E.3 Conditional Assembly

Many programming environments, including some high-level languages, provide for conditional assembly or conditional compilation based upon situation-dependent parameters. The motivations for this capability, and some of the situations where it is useful, have historically included the following:

  • bracketing segments of a program initially written as aids during development and debugging, which may contain useful internal documentation in the comments but which are not needed in the production version;

  • producing simplified versions of a product (e.g., a demo version);

  • accommodating the presence or absence of particular hardware features; and

  • tailoring a general library macro to produce appropriate code for a specific situation.

Deriving such alternative versions of software from a common source file contributes to consistency, long-term maintainability, and perhaps even provability of correctness when meticulously done.

A conditional assembly block is bounded by the .if assembler directive at the top, the .endif assembler directive at the bottom, and an optional .else directive at some intermediate position:

 .if argument < first range of statements > .else < second range of statements > .endif 

where the argument must be an "absolute expression," i.e., a constant or an expression, such as the difference symbA-symbB, computable using the location counter for a single section, but not a difference involving different sections or any sum of symbolic addresses.

The first included range of lines is considered by the assembler if the argument is nonzero but entirely skipped over if the argument is zero.
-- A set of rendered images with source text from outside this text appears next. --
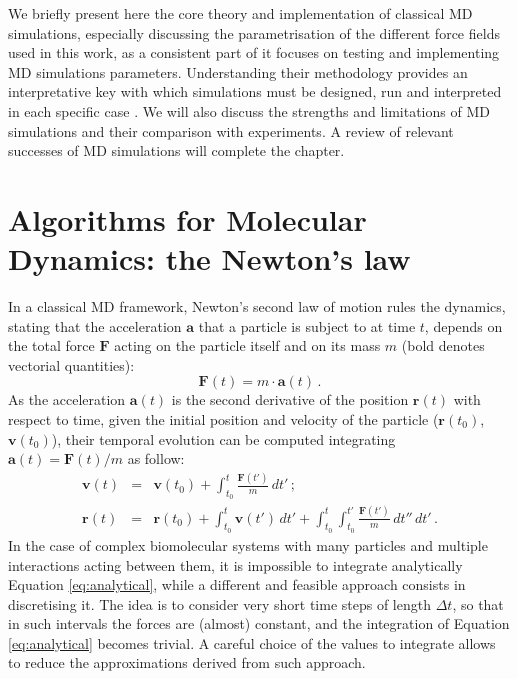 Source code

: We briefly present here the core theory and implementation of classical MD simulations, especially discussing the parametrisation of the different force fields used in this work, as a consistent part of it focuses on testing and implementing MD simulations parameters. Understanding their methodology provides an interpretative key with which simulations must be designed, run and interpreted in each specific case \citep{vanGunsteren2006}. We will also discuss the strengths and limitations of MD simulations and their comparison with experiments. A review of relevant successes of MD simulations will complete the chapter.


\section{Algorithms for Molecular Dynamics: the Newton's law} \label{sec:md_algos}
In a classical MD framework, Newton's second law of motion rules the dynamics, stating that the acceleration $\textbf{a}$ that a particle is subject to at time $t$, depends on the total force $\textbf{F}$ acting on the particle itself and on its mass $m$ (bold denotes vectorial quantities):
\begin{equation} \label{eq:newton}
\textbf{F}(t) =  m \cdot \textbf{a}(t) \, .
\end{equation}
As the acceleration $\textbf{a}(t)$ is the second derivative of the position $\textbf{r}(t)$ with respect to time, given the initial position and velocity of the particle ($\textbf{r}(t_0)$, $\textbf{v}(t_0)$), their temporal evolution can be computed integrating $\textbf{a}(t) = \textbf{F}(t)/m$ as follow:
\begin{eqnarray} \label{eq:analytical}
\mathbf{v}(t) &=& \mathbf{v}(t_0) + \int_{t_0}^t \frac{\mathbf{F}(t')}{m} \, dt' \, ; \\
\mathbf{r}(t) &=& \mathbf{r}(t_0) + \int_{t_0}^t \mathbf{v}(t') \, dt' + \int_{t_0}^t \int_{t_0}^{t'} \frac{\mathbf{F}(t')}{m} \, dt'' \, dt'\, .
\end{eqnarray}
In the case of complex biomolecular systems with many particles and multiple interactions acting between them, it is impossible to integrate analytically Equation \ref{eq:analytical}, while a different and feasible approach consists in discretising it.
%
The idea is to consider very short time steps of length $\Delta t$, so that in such intervals the forces are (almost) constant, and the integration of Equation \ref{eq:analytical} becomes trivial.
%
A careful choice of the values to integrate allows to reduce the approximations derived from such approach.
Conversely, the second included range of lines is considered by the assembler only if the argument is zero.

Each range of lines either will be completely considered for assembly (and for interpretation of any nested conditionals or macros) or else will be entirely omitted from consideration. When a conditional range is not considered, any new symbols introduced within that range will not become defined.

Other forms of .if are also provided: .ifdef symbol assembles the following section of code if the specified symbol has already been defined at some earlier line but does not itself define that symbol; and .ifndef symbol or .ifnotdef symbol assembles the following section of code if the specified symbol has not already been defined at some earlier line but does not itself define that symbol.

Conditional blocks may be nested. If an outer condition is not satisfied, the inner conditionals will not be considered for assembly. The .if and .endif directives must be strictly matched. Consider the following example:

 .ifdef    SYMBOL1 ... < Outer range (A) > ... .ifdef    SYMBOL2 ... < Inner range (B) > ... .endif ... < Outer range (C) > ... .endif 

The following chart summarizes which of the three ranges will be assembled, depending on whether SYMBOL1 and/or SYMBOL2 has been previously defined:

SYMBOL1

SYMBOL2

What is assembled

Undefined

Undefined

nothing

Defined

Undefined

ranges (A), (C)

Undefined

Defined

nothing

Defined

Defined

ranges (A), (B), (C)

Notice that there is no circumstance in which range (B) would be assembled but ranges (A) and (C) would not be assembled.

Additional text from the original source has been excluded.